BUENOS AIRES — Estela Galinde would rather bespending her Sunday afternoon in more restful activity than selling sweet breads at a political rally of the enraged citizens who chased the first of Argentina’s five recent presidents from office last December. In her careful coif, blouse and schoolmarm glasses, the 38-year-old Galinde looks more like a trained social worker, which she is, than a market mammy, but as she hasn‘t had a job in over two years, the bake sale is not volunteer work, but survival. Stepping carefully over the other declassed residents sprawled out in Buenos Aires’ Centennial Park to listen to firebrands denounce the banks (”Thieves!“), the Congress (”Gangsters!“), the IMF (”Thugs!“), the unions (”Cutthroats!“), even the bishops (”Fascists!“), Galinde is a typical middle-class Argentine wondering where she‘ll get her next meal.

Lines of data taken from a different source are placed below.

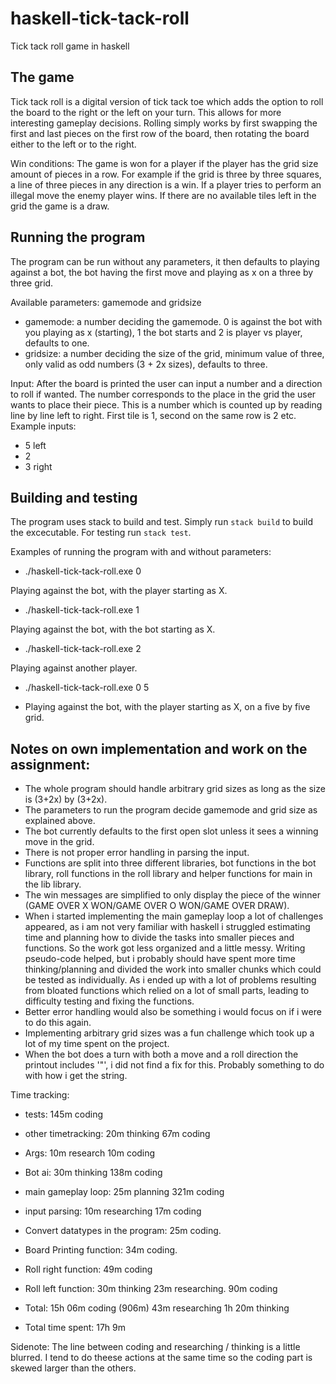 # haskell-tick-tack-roll

Tick tack roll game in haskell

## The game
Tick tack roll is a digital version of tick tack toe which adds the option to roll the board to the right or the left on your turn.
This allows for more interesting gameplay decisions. Rolling simply works by first swapping the first and last pieces on the first row of the board,
then rotating the board either to the left or to the right.

Win conditions:
The game is won for a player if the player has the grid size amount of pieces in a row.
For example if the grid is three by three squares, a line of three pieces in any direction is a win.
If a player tries to perform an illegal move the enemy player wins.
If there are no available tiles left in the grid the game is a draw.

## Running the program
The program can be run without any parameters, it then defaults to playing against a bot, the bot having the first move and playing as x on a three by three grid.

Available parameters: 
gamemode and gridsize

- gamemode: a number deciding the gamemode. 0 is against the bot with you playing as x (starting), 1 the bot starts and 2 is player vs player, defaults to one.
- gridsize: a number deciding the size of the grid, minimum value of three, only valid as odd numbers (3 + 2x sizes), defaults to three.

Input:
After the board is printed the user can input a number and a direction to roll if wanted. The number corresponds to the place in the grid the user wants to place their piece. This is a number which is counted up by reading line by line left to right. First tile is 1, second on the same row is 2 etc.
Example inputs:
- 5 left
- 2
- 3 right

## Building and testing
The program uses stack to build and test.
Simply run `stack build` to build the excecutable.
For testing run `stack test`.

Examples of running the program with and without parameters:
- ./haskell-tick-tack-roll.exe 0

Playing against the bot, with the player starting as X.

- ./haskell-tick-tack-roll.exe 1

Playing against the bot, with the bot starting as X.

- ./haskell-tick-tack-roll.exe 2

Playing against another player.

- ./haskell-tick-tack-roll.exe 0 5

- Playing against the bot, with the player starting as X, on a five by five grid.

## Notes on own implementation and work on the assignment:
- The whole program should handle arbitrary grid sizes as long as the size is (3+2x) by (3+2x).
- The parameters to run the program decide gamemode and grid size as explained above.
- The bot currently defaults to the first open slot unless it sees a winning move in the grid.
- There is not proper error handling in parsing the input.
- Functions are split into three different libraries, bot functions in the bot library, roll functions in the roll library and helper functions for main in the lib library.
- The win messages are simplified to only display the piece of the winner (GAME OVER X WON/GAME OVER O WON/GAME OVER DRAW).
- When i started implementing the main gameplay loop a lot of challenges appeared, as i am not very familiar with haskell i struggled estimating time and planning how to divide the tasks into smaller pieces and functions. So the work got less organized and a little messy. Writing pseudo-code helped, but i probably should have spent more time thinking/planning and divided the work into smaller chunks which could be tested as individually. As i ended up with a lot of problems resulting from bloated functions which relied on a lot of small parts, leading to difficulty testing and fixing the functions.
- Better error handling would also be something i would focus on if i were to do this again.
- Implementing arbitrary grid sizes was a fun challenge which took up a lot of my time spent on the project.
- When the bot does a turn with both a move and a roll direction the printout includes '"', i did not find a fix for this. Probably something to do with how i get the string.

Time tracking:

- tests: 
145m coding

- other timetracking:
20m thinking
67m coding

- Args:
10m research
10m coding

- Bot ai:
30m thinking
138m coding

- main gameplay loop:
25m planning
321m coding

- input parsing:
10m researching
17m coding

- Convert datatypes in the program:
25m coding.

- Board Printing function:
34m coding.

- Roll right function:
49m coding

- Roll left function:
30m thinking
23m researching.
90m coding

- Total:
15h 06m coding (906m)
43m researching
1h 20m thinking

- Total time spent:
17h 9m

Sidenote: The line between coding and researching / thinking is a little blurred. I tend to do theese actions at the same time so the coding part is skewed larger than the others.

Above the demonstrators, residents gaze out over their wrought-iron balconies onto the grassy expanse. Below, a single copy of the local newspaper Clarin is passed from group to group (no one spends 30 cents on extras these days), and clumps of the curious gather to read the latest financial news, no longer the preserve of specialists. The dollar fell slightly after the weeklong bank ”holiday,“ says the lead article, not because its value suddenly stabilized, but because no one could get ahold of cash to go out and buy them. It is like CNN announcing that gas prices in the U.S. were falling because the streets were suddenly deserted of cars.

Argentina has had almost as many economy ministers as presidents in recent weeks — though still short of Bolivia’s all-time record of six presidents in one day. Nevertheless, the spectacle of the richest nation in Latin America succumbing to the instability associated with dysfunctional Andean states is deeply disturbing to a region perennially promising to get itself onto the fast track of development and modernity and never quite coming through. If Argentina — bountiful, worldly, industrialized, vain, cultured Argentina — can go broke, then this continent really has few permanent landmarks. The urbane, if somewhat rough-edged, Argentine middle class, the closest Latin America can boast to matching its First World counterparts, is now an endangered species.

An estimated 2,000 people a day are being driven into the ranks of the poor. The gross domestic product, at $9,000 per head a few years ago, has plunged to $3,000. That means a capital that once thought of itself as the Paris of Latin America now subsists at the same level as San Salvador or Guatemala City.

”Give me a broom, I‘ll sweep the streets, anything,“ says Galinde. ”I’m not ashamed, look! I‘m selling cake! I’ll sell cake all day long if I can find someone to buy it!“ Not so easy in a country where money, to all intents and purposes, has ceased to exist.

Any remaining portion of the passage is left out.